Outrage as Iraqi PM Omits Kurdish Peshmerga from Islamic State Victory Speech

Kurdish Peshmerga Forces Stand Guard Near Mosul
AP Photo

Iraqi Shiite Prime Minister Haider al-Abadi, in response to the backlash, had a change of heart and added the Kurdish Peshmerga into his speech about Iraq’s victory of the Islamic State (ISIS/ISIL), listing them among the armed groups he praised for their contribution to the demise of the jihadist group.

Kurdish news outlet Rudaw reveals, “An excerpt from [Abadi’s] his speech that was posted on his official Facebook page on Saturday did not mention the Peshmerga, either.”

However, Abadi did praise the Baghdad-sanctioned Iran-allied Shiite militias known as Hashd al-Shaabi (Arabic for Popular Mobilization Forces/Units (PMF/U) for their role in fighting ISIS.

At the request of Baghdad, and likely Iran, the PMF has been clashing with Kurdish Peshmerga troops over the Kurd’s independence efforts.

Shiite troops are trying to coerce northern Iraq’s autonomous Kurdistan Regional Government (KRG) to drop their ambitions.

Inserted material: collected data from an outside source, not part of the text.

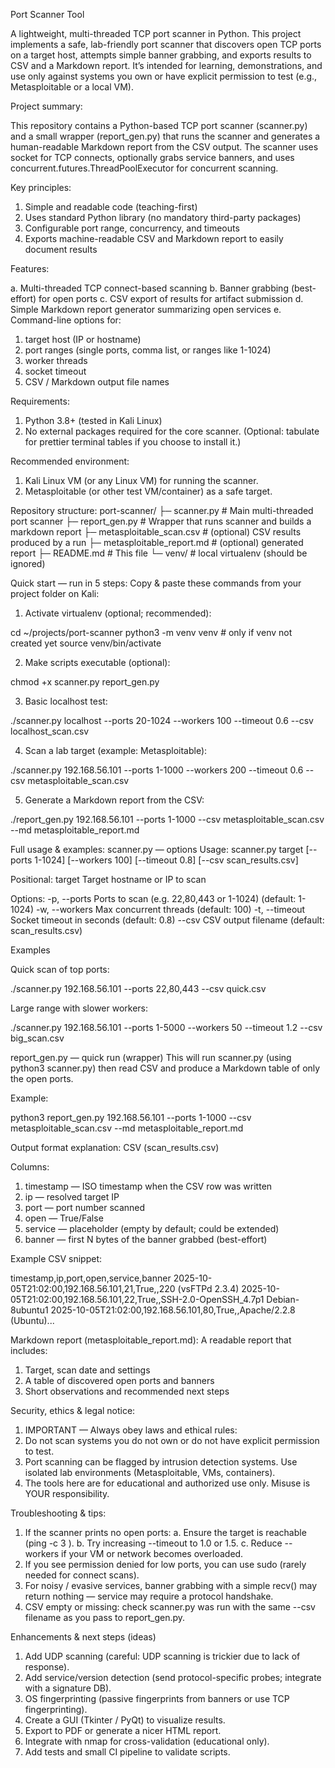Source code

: Port Scanner Tool

A lightweight, multi-threaded TCP port scanner in Python.
This project implements a safe, lab-friendly port scanner that discovers open TCP ports on a target host, attempts simple banner grabbing, and exports results to CSV and a Markdown report. It’s intended for learning, demonstrations, and use only against systems you own or have explicit permission to test (e.g., Metasploitable or a local VM).

Project summary:

This repository contains a Python-based TCP port scanner (scanner.py) and a small wrapper (report_gen.py) that runs the scanner and generates a human-readable Markdown report from the CSV output. The scanner uses socket for TCP connects, optionally grabs service banners, and uses concurrent.futures.ThreadPoolExecutor for concurrent scanning.

Key principles:

1. Simple and readable code (teaching-first)
2. Uses standard Python library (no mandatory third-party packages)
3. Configurable port range, concurrency, and timeouts
4. Exports machine-readable CSV and Markdown report to easily document results

Features:

a. Multi-threaded TCP connect-based scanning
b. Banner grabbing (best-effort) for open ports
c. CSV export of results for artifact submission
d. Simple Markdown report generator summarizing open services
e. Command-line options for:
  1. target host (IP or hostname)
  2. port ranges (single ports, comma list, or ranges like 1-1024)
  3. worker threads
  4. socket timeout
  5. CSV / Markdown output file names

Requirements:

1. Python 3.8+ (tested in Kali Linux)
2. No external packages required for the core scanner. (Optional: tabulate for prettier terminal tables if you choose to install it.)

Recommended environment:

1. Kali Linux VM (or any Linux VM) for running the scanner.
2. Metasploitable (or other test VM/container) as a safe target.

Repository structure:
port-scanner/
├─ scanner.py                 # Main multi-threaded port scanner
├─ report_gen.py              # Wrapper that runs scanner and builds a markdown report
├─ metasploitable_scan.csv     # (optional) CSV results produced by a run
├─ metasploitable_report.md    # (optional) generated report
├─ README.md                  # This file
└─ venv/                      # local virtualenv (should be ignored)

Quick start — run in 5 steps:
Copy & paste these commands from your project folder on Kali:

1. Activate virtualenv (optional; recommended):

cd ~/projects/port-scanner
python3 -m venv venv         # only if venv not created yet
source venv/bin/activate

2. Make scripts executable (optional):

chmod +x scanner.py report_gen.py

3. Basic localhost test:

./scanner.py localhost --ports 20-1024 --workers 100 --timeout 0.6 --csv localhost_scan.csv

4. Scan a lab target (example: Metasploitable):

./scanner.py 192.168.56.101 --ports 1-1000 --workers 200 --timeout 0.6 --csv metasploitable_scan.csv

5. Generate a Markdown report from the CSV:

./report_gen.py 192.168.56.101 --ports 1-1000 --csv metasploitable_scan.csv --md metasploitable_report.md


Full usage & examples:
scanner.py — options
Usage: scanner.py target [--ports 1-1024] [--workers 100] [--timeout 0.8] [--csv scan_results.csv]

Positional:
  target          Target hostname or IP to scan

Options:
  -p, --ports     Ports to scan (e.g. 22,80,443 or 1-1024)  (default: 1-1024)
  -w, --workers   Max concurrent threads (default: 100)
  -t, --timeout   Socket timeout in seconds (default: 0.8)
  --csv           CSV output filename (default: scan_results.csv)

Examples

Quick scan of top ports:

./scanner.py 192.168.56.101 --ports 22,80,443 --csv quick.csv


Large range with slower workers:

./scanner.py 192.168.56.101 --ports 1-5000 --workers 50 --timeout 1.2 --csv big_scan.csv

report_gen.py — quick run (wrapper)
This will run scanner.py (using python3 scanner.py) then read CSV and produce a Markdown table of only the open ports.

Example:

python3 report_gen.py 192.168.56.101 --ports 1-1000 --csv metasploitable_scan.csv --md metasploitable_report.md

Output format explanation:
CSV (scan_results.csv)

Columns:

1. timestamp — ISO timestamp when the CSV row was written
2. ip — resolved target IP
3. port — port number scanned
4. open — True/False
5. service — placeholder (empty by default; could be extended)
6. banner — first N bytes of the banner grabbed (best-effort)

Example CSV snippet:

timestamp,ip,port,open,service,banner
2025-10-05T21:02:00,192.168.56.101,21,True,,220 (vsFTPd 2.3.4)
2025-10-05T21:02:00,192.168.56.101,22,True,,SSH-2.0-OpenSSH_4.7p1 Debian-8ubuntu1
2025-10-05T21:02:00,192.168.56.101,80,True,,Apache/2.2.8 (Ubuntu)...

Markdown report (metasploitable_report.md):
A readable report that includes:

1. Target, scan date and settings
2. A table of discovered open ports and banners
3. Short observations and recommended next steps

Security, ethics & legal notice:

1. IMPORTANT — Always obey laws and ethical rules:
2. Do not scan systems you do not own or do not have explicit permission to test.
3. Port scanning can be flagged by intrusion detection systems. Use isolated lab environments (Metasploitable, VMs, containers).
4. The tools here are for educational and authorized use only. Misuse is YOUR responsibility.

Troubleshooting & tips:

1. If the scanner prints no open ports:
  a. Ensure the target is reachable (ping -c 3 <target>).
  b. Try increasing --timeout to 1.0 or 1.5.
  c. Reduce --workers if your VM or network becomes overloaded.
2. If you see permission denied for low ports, you can use sudo (rarely needed for connect scans).
3. For noisy / evasive services, banner grabbing with a simple recv() may return nothing — service may require a protocol handshake.
4. CSV empty or missing: check scanner.py was run with the same --csv filename as you pass to report_gen.py.

Enhancements & next steps (ideas)

1. Add UDP scanning (careful: UDP scanning is trickier due to lack of response).
2. Add service/version detection (send protocol-specific probes; integrate with a signature DB).
3. OS fingerprinting (passive fingerprints from banners or use TCP fingerprinting).
4. Create a GUI (Tkinter / PyQt) to visualize results.
5. Export to PDF or generate a nicer HTML report.
6. Integrate with nmap for cross-validation (educational only).
7. Add tests and small CI pipeline to validate scripts.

“The post [of Abadi’s victory speech], however, was edited Sunday evening to add the Peshmerga forces,” notes Rudaw.

The edited post reportedly reads:

I am hailing all the victorious. The brave forces such as the army, police, security forces, Hashd al-Shaabi, counter-terrorism forces, air force, pilots, and the Peshmerga forces and all the divisions of the armed forces who supported us, including engineer and medical teams and our supporters from the tribal forces and people in the liberated areas, those who supported their army.

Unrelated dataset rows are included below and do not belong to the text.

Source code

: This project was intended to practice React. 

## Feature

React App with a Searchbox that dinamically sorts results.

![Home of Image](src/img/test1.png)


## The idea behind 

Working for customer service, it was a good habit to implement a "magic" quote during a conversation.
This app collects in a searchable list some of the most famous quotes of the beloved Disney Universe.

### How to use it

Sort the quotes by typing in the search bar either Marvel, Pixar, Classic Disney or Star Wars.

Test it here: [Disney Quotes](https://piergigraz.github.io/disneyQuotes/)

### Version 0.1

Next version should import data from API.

In response to the initial omission of the Kurdish forces, the Peshmerga ministry reportedly blasted Abadi, reminding Baghdad that without the sacrifices and efficient operations of the Kurds, Iraq would have failed to be at the point where ISIS’s annihilation is imminent.

While the U.S. military has acknowledged the Iranian-backed PMU’s contributions to the fight against ISIS, they have long deemed the Kurdish troops to be capable fighters against the terrorists.

“More than 1,846 Peshmerga gave their lives in the ISIS fight, and another 10,000 were wounded. Iraqi forces have not released their casualty figures, but the US-led Global Coalition stated earlier this year that Iraqi security forces lost about 10,000 fighters,” reports Rudaw.

On Sunday, U.S.-backed Iraqi forces hosted a victory parade in Baghdad to mark the end of the war against the ISIS.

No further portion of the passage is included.